SSL证书能实现对传输数据的加密处理,有效保障用户信息和网站数据,并且可以实现对网站的身份验证,有效防止钓鱼网站,因此现在SSL 证书已经越来越受到广大企业的重视,安装SSL证书成为提升网站安全性和品牌形象的一个重要举措。但也有不少网站所有人认为SSL证书的成本太高,不愿意安装,导致各种安全事件频发,悔之不及。那么网站未安装SSL证书到底存在哪些安全风险呢?
浏览器“不安全”警告造成访客流失
网站未使用SSL证书,可能会造成网站访客流失!2017年10月开始,谷歌浏览器对大部分HTTP页面标记“不安全”,如果你的网站仍然使用HTTP连接,访客在访问以下这些页面时,将看到“不安全”警告提示:
(1)登录页面、支付页面等需要输入密码的页面;
(2)注册表单、调查问卷、意见反馈、邮件订阅框;
(3)电商网站上的产品搜索框;
(4)新闻网站上的信息搜索框;
也就是说任何需要输入密码或文本的表单页面,未使用HTTPS加密,都将被Chrome标记“不安全”。试想一下,访客看到“不安全”的网站,还能继续放心浏览并达成交易吗?网站未使用SSL证书,可能直接造成访客流失及在线销售额的损失。
数据泄露给用户带来损失
HTTP协议以明文方式发送内容,不提供任何方式的数据加密,攻击者通过数据抓包就能轻松拦截客户端和网站服务器之间传输的明文数据,直接获取其中的重要信息,因此HTTP协议不适用于传输一些敏感信息,比如信用卡号、密码等。

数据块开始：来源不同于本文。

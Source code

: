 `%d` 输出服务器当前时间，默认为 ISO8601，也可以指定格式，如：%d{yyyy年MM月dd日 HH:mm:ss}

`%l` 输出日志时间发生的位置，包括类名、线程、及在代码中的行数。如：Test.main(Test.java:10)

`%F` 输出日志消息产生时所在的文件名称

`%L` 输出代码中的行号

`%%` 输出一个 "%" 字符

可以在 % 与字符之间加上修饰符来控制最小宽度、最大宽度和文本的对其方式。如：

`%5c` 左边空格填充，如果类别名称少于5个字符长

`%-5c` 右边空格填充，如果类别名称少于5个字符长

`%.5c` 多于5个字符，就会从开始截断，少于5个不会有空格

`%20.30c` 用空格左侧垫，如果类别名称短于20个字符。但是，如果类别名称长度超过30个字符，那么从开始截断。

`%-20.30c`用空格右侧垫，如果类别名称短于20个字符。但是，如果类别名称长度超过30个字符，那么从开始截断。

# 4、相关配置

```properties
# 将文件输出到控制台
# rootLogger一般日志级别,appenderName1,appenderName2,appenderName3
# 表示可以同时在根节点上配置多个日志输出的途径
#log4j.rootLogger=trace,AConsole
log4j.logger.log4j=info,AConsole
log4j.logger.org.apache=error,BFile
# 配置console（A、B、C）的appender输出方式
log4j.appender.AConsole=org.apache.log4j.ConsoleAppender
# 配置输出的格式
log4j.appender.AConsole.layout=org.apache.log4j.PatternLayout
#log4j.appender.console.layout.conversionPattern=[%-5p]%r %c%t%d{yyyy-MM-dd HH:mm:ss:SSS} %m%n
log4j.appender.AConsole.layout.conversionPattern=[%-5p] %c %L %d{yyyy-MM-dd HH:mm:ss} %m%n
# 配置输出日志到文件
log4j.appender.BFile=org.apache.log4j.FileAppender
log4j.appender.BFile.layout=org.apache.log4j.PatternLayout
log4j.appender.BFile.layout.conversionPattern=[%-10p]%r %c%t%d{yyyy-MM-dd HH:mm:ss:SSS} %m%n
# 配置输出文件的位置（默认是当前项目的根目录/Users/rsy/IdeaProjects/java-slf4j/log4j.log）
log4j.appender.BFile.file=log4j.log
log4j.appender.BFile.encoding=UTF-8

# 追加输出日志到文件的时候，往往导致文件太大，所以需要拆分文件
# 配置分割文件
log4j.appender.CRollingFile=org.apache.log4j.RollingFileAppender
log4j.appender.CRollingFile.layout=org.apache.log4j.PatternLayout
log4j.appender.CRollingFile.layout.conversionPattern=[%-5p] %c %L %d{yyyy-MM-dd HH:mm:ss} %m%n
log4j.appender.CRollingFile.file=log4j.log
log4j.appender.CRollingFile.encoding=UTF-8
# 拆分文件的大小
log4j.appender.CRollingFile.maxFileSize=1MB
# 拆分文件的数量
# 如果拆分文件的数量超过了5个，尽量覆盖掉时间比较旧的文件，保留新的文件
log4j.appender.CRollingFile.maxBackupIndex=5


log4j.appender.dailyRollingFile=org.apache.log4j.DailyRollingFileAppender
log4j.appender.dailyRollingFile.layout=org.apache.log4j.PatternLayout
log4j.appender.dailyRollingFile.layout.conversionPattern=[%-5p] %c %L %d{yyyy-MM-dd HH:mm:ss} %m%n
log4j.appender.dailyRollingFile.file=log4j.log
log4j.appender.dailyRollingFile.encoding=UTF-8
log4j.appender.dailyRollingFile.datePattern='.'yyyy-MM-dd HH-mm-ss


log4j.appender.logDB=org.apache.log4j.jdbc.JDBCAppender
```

如果网站仍然在登录、支付页面或需要用户输入文本的表单页面使用HTTP协议,那么用户输入的任何机密数据都可能在传输过程中被窃取或篡改。2016年因数据泄露相关事件,造成中国网民的经济损失高达915亿元,出现数据泄露事故的网站也受到股价下滑、用户流失、品牌贬值等负面影响。
钓鱼网站对商誉造成损失
最典型的网络钓鱼攻击,是将用户引诱到一个通过精心设计的、与用户访问的目标网站非常相似的钓鱼网站上,用复制图片、网页设计、相似的域名、URL隐藏、URL缩短等方式,混淆用户的判断,以此骗取用户个人敏感信息或支付款项,再利用个人敏感信息实施精准诈骗。在钓鱼攻击的流程中,一个以假乱真的钓鱼网站是钓鱼骗局最重要的组成部分,结合伪基站短信、钓鱼邮件、客户端木马程序等技术方式,网络钓鱼攻击的成功率高得惊人。
被钓鱼网站仿冒的通常是一些合法的品牌网站,拥有一定的用户量并需要进行敏感信息交互,比如网上银行、电子商务网站、电信运营商网站、在线旅游、酒店、订票服务等等。如果用户经常遭遇仿冒某些品牌网站的钓鱼网站欺诈并造成经济损失,表面看起来用户的损失似乎跟这些品牌网站没有任何关系,但是实际上已经给用户留下了不可挽回的负面印象,用户继续选择这些品牌网站的意愿也大大降低。如何建立安全可信、让用户能够轻松识别真伪的网站,保护用户免受钓鱼网站欺骗,是网站所有者应该严肃面对的问题。
有效降低损失,SSL证书真的不贵!
网站部署SSL证书后,采用HTTPS加密传输数据,可有效规避浏览器“不安全”警告,防止访客流失;用户数据高强度加密传输,防止流量劫持和数据泄露;严格认证网站身份信息,并通过证书内容及浏览器向用户展示网站真实身份,让用户能够轻松识别真实网站,免受钓鱼网站威胁,有效解决流量劫持、数据泄露、钓鱼攻击等几大网站安全问题并降低由此带来的损失。